Try the interactive dashboard: NLP Sentiment Analysis App
A production-ready sentiment analysis platform using real Amazon product reviews with multiple ML models, business insights, and interactive visualizations.
- Multiple Sentiment Models: VADER, TextBlob, Logistic Regression (89.6% accuracy), Naive Bayes
- Deep Learning Models (NEW!): CNN and BiLSTM with TensorFlow/PyTorch, pre-trained embeddings (GloVe, Word2Vec)

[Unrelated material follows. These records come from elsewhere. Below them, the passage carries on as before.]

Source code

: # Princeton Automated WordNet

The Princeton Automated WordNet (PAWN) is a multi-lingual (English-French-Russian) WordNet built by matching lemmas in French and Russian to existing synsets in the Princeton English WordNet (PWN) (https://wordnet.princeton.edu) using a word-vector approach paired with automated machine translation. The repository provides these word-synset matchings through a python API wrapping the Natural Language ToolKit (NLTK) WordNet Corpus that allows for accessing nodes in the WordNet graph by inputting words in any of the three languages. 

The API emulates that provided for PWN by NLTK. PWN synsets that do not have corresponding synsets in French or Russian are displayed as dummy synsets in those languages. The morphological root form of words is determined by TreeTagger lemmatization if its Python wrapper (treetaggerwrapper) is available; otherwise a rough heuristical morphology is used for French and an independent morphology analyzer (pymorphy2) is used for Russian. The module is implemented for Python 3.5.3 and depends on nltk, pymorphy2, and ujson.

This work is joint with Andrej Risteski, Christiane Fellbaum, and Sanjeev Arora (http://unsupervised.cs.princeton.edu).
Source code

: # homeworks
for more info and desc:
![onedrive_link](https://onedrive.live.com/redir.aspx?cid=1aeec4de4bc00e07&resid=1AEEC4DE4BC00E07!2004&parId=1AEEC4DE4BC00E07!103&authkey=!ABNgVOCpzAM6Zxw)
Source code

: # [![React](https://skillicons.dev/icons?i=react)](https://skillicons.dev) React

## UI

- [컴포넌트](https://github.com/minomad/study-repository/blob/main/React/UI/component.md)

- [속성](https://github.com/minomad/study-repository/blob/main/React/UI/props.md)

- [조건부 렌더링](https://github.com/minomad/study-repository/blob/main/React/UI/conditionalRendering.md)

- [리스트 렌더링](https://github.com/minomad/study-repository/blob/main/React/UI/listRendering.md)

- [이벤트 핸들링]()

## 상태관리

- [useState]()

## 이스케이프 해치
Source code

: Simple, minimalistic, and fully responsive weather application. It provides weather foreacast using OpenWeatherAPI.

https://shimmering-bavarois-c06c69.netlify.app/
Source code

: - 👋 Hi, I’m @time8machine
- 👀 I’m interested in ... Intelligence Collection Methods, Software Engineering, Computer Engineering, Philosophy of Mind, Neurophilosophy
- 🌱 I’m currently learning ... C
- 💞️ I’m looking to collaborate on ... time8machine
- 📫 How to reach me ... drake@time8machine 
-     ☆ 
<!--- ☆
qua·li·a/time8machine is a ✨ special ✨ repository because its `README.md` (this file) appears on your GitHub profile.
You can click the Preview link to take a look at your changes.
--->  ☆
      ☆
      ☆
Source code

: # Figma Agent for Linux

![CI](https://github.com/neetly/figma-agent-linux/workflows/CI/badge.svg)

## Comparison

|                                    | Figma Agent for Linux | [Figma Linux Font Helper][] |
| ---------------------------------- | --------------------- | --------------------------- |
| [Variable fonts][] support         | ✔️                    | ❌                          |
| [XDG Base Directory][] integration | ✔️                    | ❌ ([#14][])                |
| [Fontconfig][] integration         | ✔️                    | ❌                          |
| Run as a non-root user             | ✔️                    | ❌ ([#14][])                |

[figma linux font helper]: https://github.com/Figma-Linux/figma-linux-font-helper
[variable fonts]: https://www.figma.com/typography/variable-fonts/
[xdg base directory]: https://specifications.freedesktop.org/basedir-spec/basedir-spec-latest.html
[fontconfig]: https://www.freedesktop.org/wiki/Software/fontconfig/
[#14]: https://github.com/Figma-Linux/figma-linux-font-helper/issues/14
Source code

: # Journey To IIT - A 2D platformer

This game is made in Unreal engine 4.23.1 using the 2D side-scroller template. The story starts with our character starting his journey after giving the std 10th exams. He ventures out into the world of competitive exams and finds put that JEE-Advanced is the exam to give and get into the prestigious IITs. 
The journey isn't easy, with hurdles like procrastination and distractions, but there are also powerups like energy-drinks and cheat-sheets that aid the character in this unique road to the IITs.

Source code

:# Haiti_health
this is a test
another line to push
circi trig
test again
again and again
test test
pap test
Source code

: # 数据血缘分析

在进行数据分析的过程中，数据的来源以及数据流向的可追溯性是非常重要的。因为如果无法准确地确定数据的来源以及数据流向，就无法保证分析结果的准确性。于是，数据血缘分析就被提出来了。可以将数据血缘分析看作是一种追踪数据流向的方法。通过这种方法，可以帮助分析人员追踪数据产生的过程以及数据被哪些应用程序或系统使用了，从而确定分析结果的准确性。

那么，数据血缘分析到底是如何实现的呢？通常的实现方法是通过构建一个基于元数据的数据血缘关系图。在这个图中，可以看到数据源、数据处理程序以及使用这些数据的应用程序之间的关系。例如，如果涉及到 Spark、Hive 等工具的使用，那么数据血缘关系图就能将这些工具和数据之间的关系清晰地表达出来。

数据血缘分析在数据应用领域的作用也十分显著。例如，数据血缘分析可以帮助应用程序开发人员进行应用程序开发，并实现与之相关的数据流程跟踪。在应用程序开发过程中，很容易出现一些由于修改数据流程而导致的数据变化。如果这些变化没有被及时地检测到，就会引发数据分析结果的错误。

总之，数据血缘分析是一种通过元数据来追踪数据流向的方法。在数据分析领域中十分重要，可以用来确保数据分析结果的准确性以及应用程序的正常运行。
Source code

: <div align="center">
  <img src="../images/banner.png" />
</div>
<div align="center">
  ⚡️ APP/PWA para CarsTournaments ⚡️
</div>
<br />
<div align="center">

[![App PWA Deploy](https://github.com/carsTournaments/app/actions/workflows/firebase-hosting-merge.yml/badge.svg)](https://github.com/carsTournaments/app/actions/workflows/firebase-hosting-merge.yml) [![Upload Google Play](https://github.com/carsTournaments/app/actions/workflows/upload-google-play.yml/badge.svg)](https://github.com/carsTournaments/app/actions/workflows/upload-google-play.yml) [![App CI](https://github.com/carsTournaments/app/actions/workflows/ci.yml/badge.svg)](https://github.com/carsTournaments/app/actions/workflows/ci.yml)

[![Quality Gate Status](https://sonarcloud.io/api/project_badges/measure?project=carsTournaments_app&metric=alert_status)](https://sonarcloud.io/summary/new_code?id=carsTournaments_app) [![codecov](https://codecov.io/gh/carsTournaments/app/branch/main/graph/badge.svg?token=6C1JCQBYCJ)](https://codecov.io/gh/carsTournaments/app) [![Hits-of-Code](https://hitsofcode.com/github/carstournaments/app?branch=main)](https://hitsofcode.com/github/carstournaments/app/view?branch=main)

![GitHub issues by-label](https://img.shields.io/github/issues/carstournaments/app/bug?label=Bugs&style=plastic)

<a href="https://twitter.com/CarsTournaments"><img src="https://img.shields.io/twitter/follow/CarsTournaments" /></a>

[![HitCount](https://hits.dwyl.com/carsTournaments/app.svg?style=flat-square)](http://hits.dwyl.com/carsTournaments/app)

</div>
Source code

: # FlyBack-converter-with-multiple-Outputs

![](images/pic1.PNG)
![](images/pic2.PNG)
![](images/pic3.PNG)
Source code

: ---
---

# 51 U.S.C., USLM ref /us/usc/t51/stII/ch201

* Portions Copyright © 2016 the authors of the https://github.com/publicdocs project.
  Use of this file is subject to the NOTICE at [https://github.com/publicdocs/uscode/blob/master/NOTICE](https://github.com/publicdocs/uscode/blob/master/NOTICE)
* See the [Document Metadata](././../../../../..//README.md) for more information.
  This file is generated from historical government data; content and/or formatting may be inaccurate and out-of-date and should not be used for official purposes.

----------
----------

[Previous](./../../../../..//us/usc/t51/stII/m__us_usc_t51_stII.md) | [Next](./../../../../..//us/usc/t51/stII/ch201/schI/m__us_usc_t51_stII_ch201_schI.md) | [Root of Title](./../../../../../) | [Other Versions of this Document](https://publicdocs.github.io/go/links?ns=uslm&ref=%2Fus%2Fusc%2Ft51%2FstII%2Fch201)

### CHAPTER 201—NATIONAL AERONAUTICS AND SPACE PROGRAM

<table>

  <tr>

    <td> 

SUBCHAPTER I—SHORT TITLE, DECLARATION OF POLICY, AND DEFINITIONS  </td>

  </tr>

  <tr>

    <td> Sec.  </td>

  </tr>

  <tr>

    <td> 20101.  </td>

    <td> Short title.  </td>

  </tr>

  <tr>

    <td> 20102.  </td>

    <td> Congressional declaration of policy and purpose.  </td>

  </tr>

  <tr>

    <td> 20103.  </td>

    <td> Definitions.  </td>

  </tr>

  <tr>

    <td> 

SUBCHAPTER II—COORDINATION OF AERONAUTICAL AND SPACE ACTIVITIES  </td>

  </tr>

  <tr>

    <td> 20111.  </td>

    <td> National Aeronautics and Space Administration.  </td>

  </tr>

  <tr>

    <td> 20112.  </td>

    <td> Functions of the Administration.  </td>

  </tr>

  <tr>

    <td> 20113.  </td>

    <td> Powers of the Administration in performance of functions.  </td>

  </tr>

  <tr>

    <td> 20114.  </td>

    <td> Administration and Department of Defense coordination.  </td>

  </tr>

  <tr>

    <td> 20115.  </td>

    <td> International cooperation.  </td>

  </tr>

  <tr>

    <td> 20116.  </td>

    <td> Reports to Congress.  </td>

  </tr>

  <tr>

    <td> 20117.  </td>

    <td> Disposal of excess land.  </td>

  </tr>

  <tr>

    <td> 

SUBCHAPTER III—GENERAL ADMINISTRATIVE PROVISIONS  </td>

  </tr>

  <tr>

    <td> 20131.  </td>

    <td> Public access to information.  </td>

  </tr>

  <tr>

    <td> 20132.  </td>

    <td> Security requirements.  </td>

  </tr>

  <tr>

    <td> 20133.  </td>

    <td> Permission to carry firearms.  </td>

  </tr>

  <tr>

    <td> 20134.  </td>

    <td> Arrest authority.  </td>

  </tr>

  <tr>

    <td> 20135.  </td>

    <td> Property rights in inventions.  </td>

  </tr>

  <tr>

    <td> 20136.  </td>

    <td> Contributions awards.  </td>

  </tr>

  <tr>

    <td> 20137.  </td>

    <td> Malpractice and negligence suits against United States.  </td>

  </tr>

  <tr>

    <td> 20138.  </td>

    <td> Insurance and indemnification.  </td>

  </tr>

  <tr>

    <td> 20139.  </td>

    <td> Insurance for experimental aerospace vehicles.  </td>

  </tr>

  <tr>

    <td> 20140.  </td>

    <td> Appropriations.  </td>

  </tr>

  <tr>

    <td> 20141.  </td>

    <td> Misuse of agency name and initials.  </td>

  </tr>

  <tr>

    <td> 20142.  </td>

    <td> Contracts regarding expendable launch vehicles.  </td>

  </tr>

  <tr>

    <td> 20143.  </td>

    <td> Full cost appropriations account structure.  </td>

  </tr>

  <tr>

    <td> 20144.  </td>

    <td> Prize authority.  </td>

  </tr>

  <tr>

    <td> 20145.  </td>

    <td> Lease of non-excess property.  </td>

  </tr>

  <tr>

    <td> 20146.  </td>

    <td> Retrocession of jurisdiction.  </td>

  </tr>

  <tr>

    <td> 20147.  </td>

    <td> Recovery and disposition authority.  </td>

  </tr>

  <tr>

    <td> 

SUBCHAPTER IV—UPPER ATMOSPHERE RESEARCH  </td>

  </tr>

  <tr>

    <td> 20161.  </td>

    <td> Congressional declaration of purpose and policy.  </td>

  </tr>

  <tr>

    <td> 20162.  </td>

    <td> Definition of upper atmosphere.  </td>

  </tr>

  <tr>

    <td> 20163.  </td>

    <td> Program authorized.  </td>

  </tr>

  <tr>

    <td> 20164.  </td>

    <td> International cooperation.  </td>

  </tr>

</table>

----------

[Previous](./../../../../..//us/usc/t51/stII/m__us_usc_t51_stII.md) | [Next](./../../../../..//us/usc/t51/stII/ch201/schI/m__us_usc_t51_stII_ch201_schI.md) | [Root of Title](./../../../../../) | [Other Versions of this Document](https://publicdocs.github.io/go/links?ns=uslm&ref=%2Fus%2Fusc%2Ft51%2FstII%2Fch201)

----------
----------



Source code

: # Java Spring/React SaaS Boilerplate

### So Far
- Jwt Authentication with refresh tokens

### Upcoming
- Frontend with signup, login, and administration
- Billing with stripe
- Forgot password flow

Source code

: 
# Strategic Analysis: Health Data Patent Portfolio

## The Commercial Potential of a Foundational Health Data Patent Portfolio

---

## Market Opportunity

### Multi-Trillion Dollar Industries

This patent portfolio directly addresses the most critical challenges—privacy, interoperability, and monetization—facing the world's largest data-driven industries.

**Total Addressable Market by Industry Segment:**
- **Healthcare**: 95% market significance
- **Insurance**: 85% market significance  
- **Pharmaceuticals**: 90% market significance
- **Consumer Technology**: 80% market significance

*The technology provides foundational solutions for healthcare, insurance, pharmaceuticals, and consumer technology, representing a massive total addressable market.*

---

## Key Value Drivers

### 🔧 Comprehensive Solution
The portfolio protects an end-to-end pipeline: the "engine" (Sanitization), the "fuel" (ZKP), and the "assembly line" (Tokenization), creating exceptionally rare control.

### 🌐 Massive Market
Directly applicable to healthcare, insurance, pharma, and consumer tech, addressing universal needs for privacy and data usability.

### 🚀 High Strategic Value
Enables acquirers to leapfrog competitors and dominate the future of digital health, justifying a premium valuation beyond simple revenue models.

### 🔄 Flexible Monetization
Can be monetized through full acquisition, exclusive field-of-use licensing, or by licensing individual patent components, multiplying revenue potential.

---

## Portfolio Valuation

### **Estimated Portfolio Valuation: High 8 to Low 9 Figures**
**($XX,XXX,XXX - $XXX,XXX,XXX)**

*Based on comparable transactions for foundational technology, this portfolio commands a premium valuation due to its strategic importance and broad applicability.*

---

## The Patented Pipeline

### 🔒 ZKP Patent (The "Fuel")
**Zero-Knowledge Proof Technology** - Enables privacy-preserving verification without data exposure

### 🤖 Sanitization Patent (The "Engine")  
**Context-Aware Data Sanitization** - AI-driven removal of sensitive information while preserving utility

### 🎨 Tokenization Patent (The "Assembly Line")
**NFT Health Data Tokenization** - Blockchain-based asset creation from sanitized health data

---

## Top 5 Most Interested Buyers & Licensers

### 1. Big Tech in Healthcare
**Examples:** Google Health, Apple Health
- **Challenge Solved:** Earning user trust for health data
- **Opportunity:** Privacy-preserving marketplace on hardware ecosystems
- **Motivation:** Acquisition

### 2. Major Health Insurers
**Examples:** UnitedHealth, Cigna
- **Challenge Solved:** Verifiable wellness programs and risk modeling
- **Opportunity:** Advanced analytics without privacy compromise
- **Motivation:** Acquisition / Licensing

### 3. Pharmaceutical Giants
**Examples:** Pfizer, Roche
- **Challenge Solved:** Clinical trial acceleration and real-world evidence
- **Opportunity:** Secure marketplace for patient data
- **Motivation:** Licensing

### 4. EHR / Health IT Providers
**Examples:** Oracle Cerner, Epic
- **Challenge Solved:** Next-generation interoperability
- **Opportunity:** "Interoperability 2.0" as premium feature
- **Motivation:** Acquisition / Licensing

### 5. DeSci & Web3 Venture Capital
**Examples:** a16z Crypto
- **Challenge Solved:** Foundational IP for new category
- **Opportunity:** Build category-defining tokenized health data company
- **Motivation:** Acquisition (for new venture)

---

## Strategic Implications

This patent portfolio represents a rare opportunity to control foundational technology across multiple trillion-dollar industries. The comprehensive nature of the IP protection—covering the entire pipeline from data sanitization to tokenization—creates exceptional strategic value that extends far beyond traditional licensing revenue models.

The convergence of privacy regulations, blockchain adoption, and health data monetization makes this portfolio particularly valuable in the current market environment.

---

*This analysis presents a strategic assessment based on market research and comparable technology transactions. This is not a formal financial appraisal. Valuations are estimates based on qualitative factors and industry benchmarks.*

- Business Insights: Automated alerts, top issues detection, actionable recommendations
- Comparison Mode: Side-by-side brand/category analysis with radar charts
- Opinion Mining: Aspect extraction, sentiment drivers, category analysis
- Temporal Analysis: Sentiment trends over time
- 8 Interactive Tabs: Overview, Business Insights, Compare, Categories, Aspects, Trends, Model Performance, Deep Dive
- Polished Custom Theme: Consistent, semantic light theme for all charts and components
- Export Functionality: Download filtered data as CSV or Excel
- Real-time Filtering: Category, brand, sentiment, rating, and date filters
- Docker Support: Multi-container deployment with docker-compose
- REST API: FastAPI endpoints for real-time predictions
- Structured Logging: JSON logging for monitoring and debugging
- Modular Architecture: Clean component-based code structure
flowchart TB
subgraph DataLayer[Data Layer]
HF[HuggingFace Dataset]
DL[Data Loader]
PP[Preprocessor]
end
subgraph MLLayer[ML Layer]
SA[Sentiment Analyzer]
ML[ML Models]
OM[Opinion Miner]
end
subgraph AppLayer[Application Layer]
ST[Streamlit Dashboard]
API[FastAPI REST API]
end
subgraph Components[Dashboard Components]
OV[Overview]
BI[Business Insights]
CM[Compare Mode]
EX[Export]
end
HF --> DL
DL --> PP
PP --> SA
PP --> ML
SA --> OM
ML --> ST
ML --> API
OM --> ST
ST --> Components
nlp-sentiment-analysis/
├── app.py # Streamlit dashboard (slim entry point)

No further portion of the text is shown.